Microsoft, too, is light on details. Its announcement that FIFA will be part of the "Arena" program is a decent signal that Challenger Events will get some concrete support.

What does it mean for you?
This is all good news if you're into structured, competitive gaming. Regardless of whether you aspire to compete at the highest levels, it looks like publishers and platform holders finally have the appetite to give you the tools you need to organize and participate in earnest competitive play.

Quality, not Quantity
At E3 2016, the game company press conference evolved into something finely honed and laser-focused. The days of droning executives reciting sales figures are long past and the big publishers and platform holders seemed even more eager this year to cut to the chase and get to the games.

Bethesda was perhaps the best example of restraint. Dishonored 2, which casts you as a mighty supernatural assassin, took the lion's share of stage time at their event (which was open to the public) with a revealing gameplay demo that showcased the nuance and possibility of its gameplay systems. Quake Champions opened the show, and though we only got to see a trailer, the class-based shooter nonetheless made clear that Bethesda has esports aspirations.

In this sense, it's got something in common with EA. Beyond simply detailing its esports plans around Madden 17, EA anchored its showing on two of its biggest competitive games: Battlefield 1 and Titanfall 2.

Project Scorpio undoubtedly stole the show at Microsoft's press conference, but some big-name releases managed to sneak into the spotlight, not the least of which was Gears of War 4, which featured a (spoiler) last-minute cameo by Marcus Fenix himself. Scalebound, in the cooker since 2014 from gonzo developer Platinum Games, continues to get more absurd. This time around, its demo focused on a cooperative boss battle against a colossal glowing crab. As for Ubisoft, it's no surprise that we saw the French publisher double down on what it's been trying to perfect for years – expansive open worlds teeming with activities. In Ghost Recon Wildlands, this takes the form of a vast wilderness populated by a drug cartel that needs eliminating. You and your friends will have a host of tools with which to do so. Watch Dogs 2 isn't quite as vast but it's no less ambitious. It looks to have taken its stodgy predecessor's focus on hacking the urban fabric and imbued it with some much-needed life.

Sony had both quality and quantity and its showcase started in probably the most forceful way possible with a reveal of the new God of War, which will evidently pit Kratos and his son against the Norse pantheon. The expansive world on display was an intriguing divergence from the linear framework we've historically associated with the series. From there, Sony went on to flaunt a veritable embarrassment of riches. Highlights included a Spider-Man game from Insomniac, and Hideo Kojima's mysterious new Death Stranding (starring Norman Reedus).
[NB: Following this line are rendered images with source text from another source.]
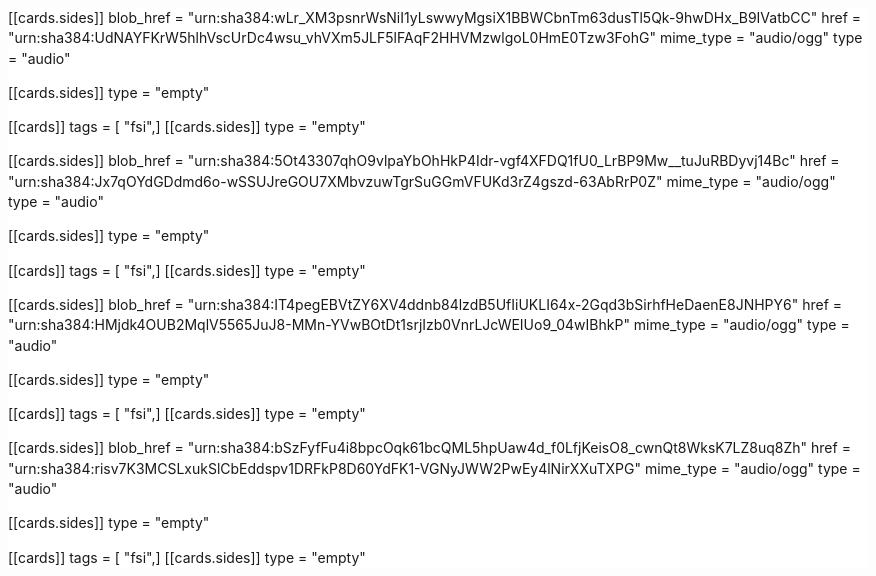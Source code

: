 [[cards.sides]]
blob_href = "urn:sha384:wLr_XM3psnrWsNiI1yLswwyMgsiX1BBWCbnTm63dusTl5Qk-9hwDHx_B9IVatbCC"
href = "urn:sha384:UdNAYFKrW5hlhVscUrDc4wsu_vhVXm5JLF5lFAqF2HHVMzwlgoL0HmE0Tzw3FohG"
mime_type = "audio/ogg"
type = "audio"

[[cards.sides]]
type = "empty"


[[cards]]
tags = [ "fsi",]
[[cards.sides]]
type = "empty"

[[cards.sides]]
blob_href = "urn:sha384:5Ot43307qhO9vlpaYbOhHkP4Idr-vgf4XFDQ1fU0_LrBP9Mw__tuJuRBDyvj14Bc"
href = "urn:sha384:Jx7qOYdGDdmd6o-wSSUJreGOU7XMbvzuwTgrSuGGmVFUKd3rZ4gszd-63AbRrP0Z"
mime_type = "audio/ogg"
type = "audio"

[[cards.sides]]
type = "empty"


[[cards]]
tags = [ "fsi",]
[[cards.sides]]
type = "empty"

[[cards.sides]]
blob_href = "urn:sha384:IT4pegEBVtZY6XV4ddnb84lzdB5UfIiUKLI64x-2Gqd3bSirhfHeDaenE8JNHPY6"
href = "urn:sha384:HMjdk4OUB2MqlV5565JuJ8-MMn-YVwBOtDt1srjIzb0VnrLJcWEIUo9_04wIBhkP"
mime_type = "audio/ogg"
type = "audio"

[[cards.sides]]
type = "empty"


[[cards]]
tags = [ "fsi",]
[[cards.sides]]
type = "empty"

[[cards.sides]]
blob_href = "urn:sha384:bSzFyfFu4i8bpcOqk61bcQML5hpUaw4d_f0LfjKeisO8_cwnQt8WksK7LZ8uq8Zh"
href = "urn:sha384:risv7K3MCSLxukSlCbEddspv1DRFkP8D60YdFK1-VGNyJWW2PwEy4lNirXXuTXPG"
mime_type = "audio/ogg"
type = "audio"

[[cards.sides]]
type = "empty"


[[cards]]
tags = [ "fsi",]
[[cards.sides]]
type = "empty"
When The Last Guardian serves as a footnote at a Sony press conference, it says something about strength of the showcase.

What does it mean for you?
For one, there's a good chance that publishers will invite you to check out their games first hand at events like EA's and Bethesda's, provided you're willing to travel and lucky enough to score tickets. Also, the majority of titles listed here are sequels, spinoffs or reboots. Publishers are risk averse by nature – and an established property is the ultimate safe bet.